Materials provided:

■ ■ ■ ■

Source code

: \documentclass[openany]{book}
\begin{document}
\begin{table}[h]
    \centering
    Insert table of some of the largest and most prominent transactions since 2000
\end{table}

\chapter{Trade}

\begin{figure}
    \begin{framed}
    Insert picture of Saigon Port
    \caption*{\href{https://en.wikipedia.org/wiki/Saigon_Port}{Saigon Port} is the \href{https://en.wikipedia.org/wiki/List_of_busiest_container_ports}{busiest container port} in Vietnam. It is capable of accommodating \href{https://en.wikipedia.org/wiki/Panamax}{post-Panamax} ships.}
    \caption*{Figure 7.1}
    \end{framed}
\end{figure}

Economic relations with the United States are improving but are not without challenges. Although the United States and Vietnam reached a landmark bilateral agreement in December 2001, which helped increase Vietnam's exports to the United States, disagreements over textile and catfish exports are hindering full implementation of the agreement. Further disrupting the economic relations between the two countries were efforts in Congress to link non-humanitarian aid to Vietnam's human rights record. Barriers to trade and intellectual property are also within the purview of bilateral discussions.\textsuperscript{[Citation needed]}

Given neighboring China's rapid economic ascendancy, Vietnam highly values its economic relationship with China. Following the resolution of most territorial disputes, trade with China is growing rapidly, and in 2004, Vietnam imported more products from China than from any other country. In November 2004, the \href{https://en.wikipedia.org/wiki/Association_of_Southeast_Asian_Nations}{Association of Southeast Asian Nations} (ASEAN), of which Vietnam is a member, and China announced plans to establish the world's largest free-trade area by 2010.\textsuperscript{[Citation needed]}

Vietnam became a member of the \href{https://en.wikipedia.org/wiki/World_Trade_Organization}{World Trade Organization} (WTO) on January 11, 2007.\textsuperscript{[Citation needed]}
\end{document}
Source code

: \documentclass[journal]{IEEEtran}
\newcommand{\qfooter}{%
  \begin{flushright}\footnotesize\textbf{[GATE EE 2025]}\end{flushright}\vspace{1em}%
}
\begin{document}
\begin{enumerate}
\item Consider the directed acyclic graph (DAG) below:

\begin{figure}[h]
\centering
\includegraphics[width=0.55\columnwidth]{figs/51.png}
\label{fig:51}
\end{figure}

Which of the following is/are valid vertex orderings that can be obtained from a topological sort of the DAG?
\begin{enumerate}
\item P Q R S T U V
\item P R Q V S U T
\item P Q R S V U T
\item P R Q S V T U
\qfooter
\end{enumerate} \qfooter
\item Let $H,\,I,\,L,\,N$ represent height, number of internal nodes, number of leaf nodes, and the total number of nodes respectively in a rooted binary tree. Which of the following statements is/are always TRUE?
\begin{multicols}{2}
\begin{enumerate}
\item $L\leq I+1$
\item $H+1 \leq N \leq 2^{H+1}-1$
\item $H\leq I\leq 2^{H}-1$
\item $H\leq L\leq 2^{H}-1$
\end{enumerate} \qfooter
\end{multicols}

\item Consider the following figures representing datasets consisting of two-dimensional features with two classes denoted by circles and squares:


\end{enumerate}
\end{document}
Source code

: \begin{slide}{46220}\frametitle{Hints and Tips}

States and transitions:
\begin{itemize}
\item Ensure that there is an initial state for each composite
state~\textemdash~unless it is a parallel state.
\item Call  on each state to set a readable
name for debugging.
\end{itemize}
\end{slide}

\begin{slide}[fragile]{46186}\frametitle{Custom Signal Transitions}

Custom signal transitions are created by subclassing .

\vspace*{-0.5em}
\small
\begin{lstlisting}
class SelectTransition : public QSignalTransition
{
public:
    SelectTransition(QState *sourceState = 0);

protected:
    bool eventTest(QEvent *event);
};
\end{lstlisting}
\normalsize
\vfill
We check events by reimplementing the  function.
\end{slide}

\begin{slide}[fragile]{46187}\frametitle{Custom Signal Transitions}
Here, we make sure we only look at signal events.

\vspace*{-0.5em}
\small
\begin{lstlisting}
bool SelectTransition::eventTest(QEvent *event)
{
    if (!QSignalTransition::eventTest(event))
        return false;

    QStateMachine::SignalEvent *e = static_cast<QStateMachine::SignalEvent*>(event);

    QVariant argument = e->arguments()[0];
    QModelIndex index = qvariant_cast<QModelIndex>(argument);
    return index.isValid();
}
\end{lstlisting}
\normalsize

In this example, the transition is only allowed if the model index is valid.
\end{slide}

■ ■ ■ ■

Work instruction:
Exactly as written, please output every entry.

Solution to the exercise:
Source code

: \documentclass[openany]{book}
\begin{document}
\begin{table}[h]
    \centering
    Insert table of some of the largest and most prominent transactions since 2000
\end{table}

\chapter{Trade}

\begin{figure}
    \begin{framed}
    Insert picture of Saigon Port
    \caption*{\href{https://en.wikipedia.org/wiki/Saigon_Port}{Saigon Port} is the \href{https://en.wikipedia.org/wiki/List_of_busiest_container_ports}{busiest container port} in Vietnam. It is capable of accommodating \href{https://en.wikipedia.org/wiki/Panamax}{post-Panamax} ships.}
    \caption*{Figure 7.1}
    \end{framed}
\end{figure}

Economic relations with the United States are improving but are not without challenges. Although the United States and Vietnam reached a landmark bilateral agreement in December 2001, which helped increase Vietnam's exports to the United States, disagreements over textile and catfish exports are hindering full implementation of the agreement. Further disrupting the economic relations between the two countries were efforts in Congress to link non-humanitarian aid to Vietnam's human rights record. Barriers to trade and intellectual property are also within the purview of bilateral discussions.\textsuperscript{[Citation needed]}

Given neighboring China's rapid economic ascendancy, Vietnam highly values its economic relationship with China. Following the resolution of most territorial disputes, trade with China is growing rapidly, and in 2004, Vietnam imported more products from China than from any other country. In November 2004, the \href{https://en.wikipedia.org/wiki/Association_of_Southeast_Asian_Nations}{Association of Southeast Asian Nations} (ASEAN), of which Vietnam is a member, and China announced plans to establish the world's largest free-trade area by 2010.\textsuperscript{[Citation needed]}

Vietnam became a member of the \href{https://en.wikipedia.org/wiki/World_Trade_Organization}{World Trade Organization} (WTO) on January 11, 2007.\textsuperscript{[Citation needed]}
\end{document}
Source code

: \documentclass[journal]{IEEEtran}
\newcommand{\qfooter}{%
  \begin{flushright}\footnotesize\textbf{[GATE EE 2025]}\end{flushright}\vspace{1em}%
}
\begin{document}
\begin{enumerate}
\item Consider the directed acyclic graph (DAG) below:

\begin{figure}[h]
\centering
\includegraphics[width=0.55\columnwidth]{figs/51.png}
\label{fig:51}
\end{figure}

Which of the following is/are valid vertex orderings that can be obtained from a topological sort of the DAG?
\begin{enumerate}
\item P Q R S T U V
\item P R Q V S U T
\item P Q R S V U T
\item P R Q S V T U
\qfooter
\end{enumerate} \qfooter
\item Let $H,\,I,\,L,\,N$ represent height, number of internal nodes, number of leaf nodes, and the total number of nodes respectively in a rooted binary tree. Which of the following statements is/are always TRUE?
\begin{multicols}{2}
\begin{enumerate}
\item $L\leq I+1$
\item $H+1 \leq N \leq 2^{H+1}-1$
\item $H\leq I\leq 2^{H}-1$
\item $H\leq L\leq 2^{H}-1$
\end{enumerate} \qfooter
\end{multicols}

\item Consider the following figures representing datasets consisting of two-dimensional features with two classes denoted by circles and squares:


\end{enumerate}
\end{document}
Source code

: \begin{slide}{46220}\frametitle{Hints and Tips}

States and transitions:
\begin{itemize}
\item Ensure that there is an initial state for each composite
state~\textemdash~unless it is a parallel state.
\item Call  on each state to set a readable
name for debugging.
\end{itemize}
\end{slide}

\begin{slide}[fragile]{46186}\frametitle{Custom Signal Transitions}

Custom signal transitions are created by subclassing .

\vspace*{-0.5em}
\small
\begin{lstlisting}
class SelectTransition : public QSignalTransition
{
public:
    SelectTransition(QState *sourceState = 0);

protected:
    bool eventTest(QEvent *event);
};
\end{lstlisting}
\normalsize
\vfill
We check events by reimplementing the  function.
\end{slide}

\begin{slide}[fragile]{46187}\frametitle{Custom Signal Transitions}
Here, we make sure we only look at signal events.

\vspace*{-0.5em}
\small
\begin{lstlisting}
bool SelectTransition::eventTest(QEvent *event)
{
    if (!QSignalTransition::eventTest(event))
        return false;

    QStateMachine::SignalEvent *e = static_cast<QStateMachine::SignalEvent*>(event);

    QVariant argument = e->arguments()[0];
    QModelIndex index = qvariant_cast<QModelIndex>(argument);
    return index.isValid();
}
\end{lstlisting}
\normalsize

In this example, the transition is only allowed if the model index is valid.
\end{slide}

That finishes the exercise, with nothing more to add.